OK Jaanu () is a 2017 Indian Hindi-language romantic drama film directed by Shaad Ali, with screenplay and story based on Mani Ratnam's Tamil film O Kadhal Kanmani, and produced by Ratnam and Karan Johar under their banners Madras Talkies and Dharma Productions respectively. It is a remake of Ratnam's Tamil film O Kadhal Kanmani. The film stars Aditya Roy Kapur and Shraddha Kapoor with a supporting cast including Naseeruddin Shah and Leela Samson, the latter of whom appeared in the original as well marking her Hindi debut with this too- who essay the protagonists' landlords.
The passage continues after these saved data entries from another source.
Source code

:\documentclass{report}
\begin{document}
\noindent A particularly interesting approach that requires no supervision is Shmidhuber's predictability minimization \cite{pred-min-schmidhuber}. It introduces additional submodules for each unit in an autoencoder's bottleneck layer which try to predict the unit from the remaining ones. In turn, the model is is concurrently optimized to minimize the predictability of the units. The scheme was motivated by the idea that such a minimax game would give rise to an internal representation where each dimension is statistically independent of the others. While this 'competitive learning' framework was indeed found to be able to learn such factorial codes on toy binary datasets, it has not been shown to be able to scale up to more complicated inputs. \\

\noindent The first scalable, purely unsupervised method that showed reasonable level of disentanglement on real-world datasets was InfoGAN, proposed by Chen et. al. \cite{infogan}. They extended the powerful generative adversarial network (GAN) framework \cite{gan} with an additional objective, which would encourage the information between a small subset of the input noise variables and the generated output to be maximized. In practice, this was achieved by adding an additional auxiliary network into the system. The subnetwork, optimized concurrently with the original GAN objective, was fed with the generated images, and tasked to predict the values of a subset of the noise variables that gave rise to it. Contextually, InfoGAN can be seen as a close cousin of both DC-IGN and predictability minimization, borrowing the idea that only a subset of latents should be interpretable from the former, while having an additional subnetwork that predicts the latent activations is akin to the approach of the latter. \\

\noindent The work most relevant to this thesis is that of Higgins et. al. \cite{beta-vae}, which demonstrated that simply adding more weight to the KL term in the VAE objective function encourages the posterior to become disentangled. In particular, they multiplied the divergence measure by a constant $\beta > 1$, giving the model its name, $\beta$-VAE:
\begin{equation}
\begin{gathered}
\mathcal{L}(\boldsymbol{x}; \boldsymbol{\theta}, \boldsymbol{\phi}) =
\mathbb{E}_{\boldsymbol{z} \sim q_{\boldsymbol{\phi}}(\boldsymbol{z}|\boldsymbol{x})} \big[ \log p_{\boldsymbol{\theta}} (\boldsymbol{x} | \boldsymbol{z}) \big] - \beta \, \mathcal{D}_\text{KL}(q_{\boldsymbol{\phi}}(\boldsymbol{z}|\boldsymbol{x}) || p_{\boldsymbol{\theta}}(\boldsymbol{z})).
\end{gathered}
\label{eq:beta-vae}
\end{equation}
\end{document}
Eesh Kakkar plays Tara's ex-boyfriend. A. R. Rahman composed the film's score and soundtrack. Gulzar has written the lyrics and the dialogues for the film.

Plot
Aditya "Adi" Gunjal (Aditya Roy Kapur) comes to Mumbai to work for a gaming company owned by his boss (Prahlad Kakkar), aspiring to make it big in the United States as a video game developer. At Mumbai railway station, he spots a girl (Shraddha Kapoor) on the adjacent platform trying to jump in front of an approaching train. A horrified Adi gives her a shout. The girl then disappears.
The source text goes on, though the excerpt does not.